## Task statement
Every entry, from first to last, must be written out exactly.

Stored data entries
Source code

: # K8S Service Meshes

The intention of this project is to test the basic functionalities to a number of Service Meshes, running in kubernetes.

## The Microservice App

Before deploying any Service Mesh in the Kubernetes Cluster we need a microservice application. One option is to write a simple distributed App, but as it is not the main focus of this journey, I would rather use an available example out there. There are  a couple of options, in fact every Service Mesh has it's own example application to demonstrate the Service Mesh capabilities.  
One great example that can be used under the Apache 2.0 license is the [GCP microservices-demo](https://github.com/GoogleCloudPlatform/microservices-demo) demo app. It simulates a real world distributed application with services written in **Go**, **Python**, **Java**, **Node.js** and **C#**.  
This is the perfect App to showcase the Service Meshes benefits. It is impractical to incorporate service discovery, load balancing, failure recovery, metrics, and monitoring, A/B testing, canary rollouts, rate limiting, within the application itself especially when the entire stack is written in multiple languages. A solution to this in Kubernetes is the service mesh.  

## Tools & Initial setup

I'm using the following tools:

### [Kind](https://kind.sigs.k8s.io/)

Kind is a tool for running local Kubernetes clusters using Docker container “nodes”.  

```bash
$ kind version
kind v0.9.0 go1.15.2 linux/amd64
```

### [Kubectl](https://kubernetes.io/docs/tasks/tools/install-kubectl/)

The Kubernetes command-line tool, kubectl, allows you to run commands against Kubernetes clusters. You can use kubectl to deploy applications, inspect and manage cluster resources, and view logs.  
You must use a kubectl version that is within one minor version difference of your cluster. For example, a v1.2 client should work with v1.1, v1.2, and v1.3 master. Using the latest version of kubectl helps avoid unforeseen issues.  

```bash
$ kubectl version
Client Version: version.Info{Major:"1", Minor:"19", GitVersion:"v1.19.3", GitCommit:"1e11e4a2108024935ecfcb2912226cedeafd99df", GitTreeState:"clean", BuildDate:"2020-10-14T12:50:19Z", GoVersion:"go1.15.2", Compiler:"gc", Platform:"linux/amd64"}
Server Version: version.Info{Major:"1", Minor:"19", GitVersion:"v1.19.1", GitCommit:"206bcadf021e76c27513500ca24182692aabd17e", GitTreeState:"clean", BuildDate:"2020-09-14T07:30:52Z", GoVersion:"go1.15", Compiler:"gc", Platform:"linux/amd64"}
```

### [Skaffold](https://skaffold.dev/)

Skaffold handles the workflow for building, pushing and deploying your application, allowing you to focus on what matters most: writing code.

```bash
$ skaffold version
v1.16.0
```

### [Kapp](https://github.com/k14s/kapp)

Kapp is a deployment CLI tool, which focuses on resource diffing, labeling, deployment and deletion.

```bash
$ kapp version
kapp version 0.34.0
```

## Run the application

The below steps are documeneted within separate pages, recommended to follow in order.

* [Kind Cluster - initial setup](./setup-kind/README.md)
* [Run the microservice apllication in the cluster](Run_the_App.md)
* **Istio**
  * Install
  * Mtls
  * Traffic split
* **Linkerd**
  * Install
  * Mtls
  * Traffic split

## Solution below
Source code

: # K8S Service Meshes

The intention of this project is to test the basic functionalities to a number of Service Meshes, running in kubernetes.

## The Microservice App

Before deploying any Service Mesh in the Kubernetes Cluster we need a microservice application. One option is to write a simple distributed App, but as it is not the main focus of this journey, I would rather use an available example out there. There are  a couple of options, in fact every Service Mesh has it's own example application to demonstrate the Service Mesh capabilities.  
One great example that can be used under the Apache 2.0 license is the [GCP microservices-demo](https://github.com/GoogleCloudPlatform/microservices-demo) demo app. It simulates a real world distributed application with services written in **Go**, **Python**, **Java**, **Node.js** and **C#**.  
This is the perfect App to showcase the Service Meshes benefits. It is impractical to incorporate service discovery, load balancing, failure recovery, metrics, and monitoring, A/B testing, canary rollouts, rate limiting, within the application itself especially when the entire stack is written in multiple languages. A solution to this in Kubernetes is the service mesh.  

## Tools & Initial setup

I'm using the following tools:

### [Kind](https://kind.sigs.k8s.io/)

Kind is a tool for running local Kubernetes clusters using Docker container “nodes”.  

```bash
$ kind version
kind v0.9.0 go1.15.2 linux/amd64
```

### [Kubectl](https://kubernetes.io/docs/tasks/tools/install-kubectl/)

The Kubernetes command-line tool, kubectl, allows you to run commands against Kubernetes clusters. You can use kubectl to deploy applications, inspect and manage cluster resources, and view logs.  
You must use a kubectl version that is within one minor version difference of your cluster. For example, a v1.2 client should work with v1.1, v1.2, and v1.3 master. Using the latest version of kubectl helps avoid unforeseen issues.  

```bash
$ kubectl version
Client Version: version.Info{Major:"1", Minor:"19", GitVersion:"v1.19.3", GitCommit:"1e11e4a2108024935ecfcb2912226cedeafd99df", GitTreeState:"clean", BuildDate:"2020-10-14T12:50:19Z", GoVersion:"go1.15.2", Compiler:"gc", Platform:"linux/amd64"}
Server Version: version.Info{Major:"1", Minor:"19", GitVersion:"v1.19.1", GitCommit:"206bcadf021e76c27513500ca24182692aabd17e", GitTreeState:"clean", BuildDate:"2020-09-14T07:30:52Z", GoVersion:"go1.15", Compiler:"gc", Platform:"linux/amd64"}
```

### [Skaffold](https://skaffold.dev/)

Skaffold handles the workflow for building, pushing and deploying your application, allowing you to focus on what matters most: writing code.

```bash
$ skaffold version
v1.16.0
```

### [Kapp](https://github.com/k14s/kapp)

Kapp is a deployment CLI tool, which focuses on resource diffing, labeling, deployment and deletion.

```bash
$ kapp version
kapp version 0.34.0
```

## Run the application

The below steps are documeneted within separate pages, recommended to follow in order.

* [Kind Cluster - initial setup](./setup-kind/README.md)
* [Run the microservice apllication in the cluster](Run_the_App.md)
* **Istio**
  * Install
  * Mtls
  * Traffic split
* **Linkerd**
  * Install
  * Mtls
  * Traffic split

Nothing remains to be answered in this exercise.